What this task involves: Your response should consist solely of the records, written out exactly.

Plain-text document sources
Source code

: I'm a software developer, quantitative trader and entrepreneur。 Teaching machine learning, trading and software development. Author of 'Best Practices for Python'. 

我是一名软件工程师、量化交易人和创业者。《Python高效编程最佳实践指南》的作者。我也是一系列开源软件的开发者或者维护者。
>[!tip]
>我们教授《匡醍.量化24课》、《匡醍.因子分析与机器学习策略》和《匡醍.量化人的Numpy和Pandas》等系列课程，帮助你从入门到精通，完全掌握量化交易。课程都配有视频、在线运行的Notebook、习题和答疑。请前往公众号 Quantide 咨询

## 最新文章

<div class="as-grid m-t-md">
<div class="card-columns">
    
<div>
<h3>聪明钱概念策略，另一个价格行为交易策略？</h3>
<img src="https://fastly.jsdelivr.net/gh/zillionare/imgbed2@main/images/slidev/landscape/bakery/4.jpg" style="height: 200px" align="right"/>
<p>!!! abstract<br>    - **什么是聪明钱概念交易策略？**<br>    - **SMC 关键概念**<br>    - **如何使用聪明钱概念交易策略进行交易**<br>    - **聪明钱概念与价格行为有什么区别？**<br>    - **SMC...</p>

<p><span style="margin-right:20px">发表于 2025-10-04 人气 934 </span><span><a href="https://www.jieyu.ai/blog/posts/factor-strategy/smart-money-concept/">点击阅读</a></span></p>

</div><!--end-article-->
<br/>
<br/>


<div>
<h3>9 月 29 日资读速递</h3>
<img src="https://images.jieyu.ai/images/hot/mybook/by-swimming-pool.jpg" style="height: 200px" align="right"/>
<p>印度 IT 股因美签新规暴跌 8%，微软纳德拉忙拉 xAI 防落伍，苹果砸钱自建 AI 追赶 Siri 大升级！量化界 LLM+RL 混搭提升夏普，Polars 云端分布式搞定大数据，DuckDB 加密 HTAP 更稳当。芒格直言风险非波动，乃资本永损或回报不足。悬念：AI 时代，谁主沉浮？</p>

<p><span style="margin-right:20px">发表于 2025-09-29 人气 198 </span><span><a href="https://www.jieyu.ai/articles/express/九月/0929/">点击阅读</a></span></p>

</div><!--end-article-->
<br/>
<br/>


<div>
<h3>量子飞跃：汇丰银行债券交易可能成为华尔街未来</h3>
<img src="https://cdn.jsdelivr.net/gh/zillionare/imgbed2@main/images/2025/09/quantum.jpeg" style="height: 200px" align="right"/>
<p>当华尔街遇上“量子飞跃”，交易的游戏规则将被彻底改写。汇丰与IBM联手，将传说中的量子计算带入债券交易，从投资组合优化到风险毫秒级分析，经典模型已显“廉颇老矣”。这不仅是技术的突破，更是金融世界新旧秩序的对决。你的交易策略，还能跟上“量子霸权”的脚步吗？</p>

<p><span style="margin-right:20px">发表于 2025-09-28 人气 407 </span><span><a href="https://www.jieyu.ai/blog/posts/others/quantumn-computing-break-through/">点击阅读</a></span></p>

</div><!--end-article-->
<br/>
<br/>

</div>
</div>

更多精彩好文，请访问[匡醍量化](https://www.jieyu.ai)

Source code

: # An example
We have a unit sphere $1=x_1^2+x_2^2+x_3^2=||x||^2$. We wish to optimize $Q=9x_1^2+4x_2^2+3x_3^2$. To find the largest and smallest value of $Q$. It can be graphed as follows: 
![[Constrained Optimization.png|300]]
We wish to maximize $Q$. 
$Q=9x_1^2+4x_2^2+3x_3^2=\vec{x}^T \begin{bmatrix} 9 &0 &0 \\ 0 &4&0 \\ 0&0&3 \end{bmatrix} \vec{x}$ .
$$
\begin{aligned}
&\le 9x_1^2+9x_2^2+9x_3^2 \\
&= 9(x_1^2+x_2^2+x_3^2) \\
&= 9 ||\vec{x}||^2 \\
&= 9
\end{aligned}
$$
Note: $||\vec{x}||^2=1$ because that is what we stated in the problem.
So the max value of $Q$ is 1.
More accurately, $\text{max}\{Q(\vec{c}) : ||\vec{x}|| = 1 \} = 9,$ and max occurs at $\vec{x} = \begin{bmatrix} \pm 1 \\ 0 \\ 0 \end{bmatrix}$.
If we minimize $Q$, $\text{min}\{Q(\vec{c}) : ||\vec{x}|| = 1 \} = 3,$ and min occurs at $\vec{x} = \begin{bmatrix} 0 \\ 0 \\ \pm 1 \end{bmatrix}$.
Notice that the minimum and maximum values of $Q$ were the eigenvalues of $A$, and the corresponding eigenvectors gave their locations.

Final answer:
Source code

: I'm a software developer, quantitative trader and entrepreneur。 Teaching machine learning, trading and software development. Author of 'Best Practices for Python'. 

我是一名软件工程师、量化交易人和创业者。《Python高效编程最佳实践指南》的作者。我也是一系列开源软件的开发者或者维护者。
>[!tip]
>我们教授《匡醍.量化24课》、《匡醍.因子分析与机器学习策略》和《匡醍.量化人的Numpy和Pandas》等系列课程，帮助你从入门到精通，完全掌握量化交易。课程都配有视频、在线运行的Notebook、习题和答疑。请前往公众号 Quantide 咨询

## 最新文章

<div class="as-grid m-t-md">
<div class="card-columns">
    
<div>
<h3>聪明钱概念策略，另一个价格行为交易策略？</h3>
<img src="https://fastly.jsdelivr.net/gh/zillionare/imgbed2@main/images/slidev/landscape/bakery/4.jpg" style="height: 200px" align="right"/>
<p>!!! abstract<br>    - **什么是聪明钱概念交易策略？**<br>    - **SMC 关键概念**<br>    - **如何使用聪明钱概念交易策略进行交易**<br>    - **聪明钱概念与价格行为有什么区别？**<br>    - **SMC...</p>

<p><span style="margin-right:20px">发表于 2025-10-04 人气 934 </span><span><a href="https://www.jieyu.ai/blog/posts/factor-strategy/smart-money-concept/">点击阅读</a></span></p>

</div><!--end-article-->
<br/>
<br/>


<div>
<h3>9 月 29 日资读速递</h3>
<img src="https://images.jieyu.ai/images/hot/mybook/by-swimming-pool.jpg" style="height: 200px" align="right"/>
<p>印度 IT 股因美签新规暴跌 8%，微软纳德拉忙拉 xAI 防落伍，苹果砸钱自建 AI 追赶 Siri 大升级！量化界 LLM+RL 混搭提升夏普，Polars 云端分布式搞定大数据，DuckDB 加密 HTAP 更稳当。芒格直言风险非波动，乃资本永损或回报不足。悬念：AI 时代，谁主沉浮？</p>

<p><span style="margin-right:20px">发表于 2025-09-29 人气 198 </span><span><a href="https://www.jieyu.ai/articles/express/九月/0929/">点击阅读</a></span></p>

</div><!--end-article-->
<br/>
<br/>


<div>
<h3>量子飞跃：汇丰银行债券交易可能成为华尔街未来</h3>
<img src="https://cdn.jsdelivr.net/gh/zillionare/imgbed2@main/images/2025/09/quantum.jpeg" style="height: 200px" align="right"/>
<p>当华尔街遇上“量子飞跃”，交易的游戏规则将被彻底改写。汇丰与IBM联手，将传说中的量子计算带入债券交易，从投资组合优化到风险毫秒级分析，经典模型已显“廉颇老矣”。这不仅是技术的突破，更是金融世界新旧秩序的对决。你的交易策略，还能跟上“量子霸权”的脚步吗？</p>

<p><span style="margin-right:20px">发表于 2025-09-28 人气 407 </span><span><a href="https://www.jieyu.ai/blog/posts/others/quantumn-computing-break-through/">点击阅读</a></span></p>

</div><!--end-article-->
<br/>
<br/>

</div>
</div>

更多精彩好文，请访问[匡醍量化](https://www.jieyu.ai)

Source code

: # An example
We have a unit sphere $1=x_1^2+x_2^2+x_3^2=||x||^2$. We wish to optimize $Q=9x_1^2+4x_2^2+3x_3^2$. To find the largest and smallest value of $Q$. It can be graphed as follows: 
![[Constrained Optimization.png|300]]
We wish to maximize $Q$. 
$Q=9x_1^2+4x_2^2+3x_3^2=\vec{x}^T \begin{bmatrix} 9 &0 &0 \\ 0 &4&0 \\ 0&0&3 \end{bmatrix} \vec{x}$ .
$$
\begin{aligned}
&\le 9x_1^2+9x_2^2+9x_3^2 \\
&= 9(x_1^2+x_2^2+x_3^2) \\
&= 9 ||\vec{x}||^2 \\
&= 9
\end{aligned}
$$
Note: $||\vec{x}||^2=1$ because that is what we stated in the problem.
So the max value of $Q$ is 1.
More accurately, $\text{max}\{Q(\vec{c}) : ||\vec{x}|| = 1 \} = 9,$ and max occurs at $\vec{x} = \begin{bmatrix} \pm 1 \\ 0 \\ 0 \end{bmatrix}$.
If we minimize $Q$, $\text{min}\{Q(\vec{c}) : ||\vec{x}|| = 1 \} = 3,$ and min occurs at $\vec{x} = \begin{bmatrix} 0 \\ 0 \\ \pm 1 \end{bmatrix}$.
Notice that the minimum and maximum values of $Q$ were the eigenvalues of $A$, and the corresponding eigenvectors gave their locations.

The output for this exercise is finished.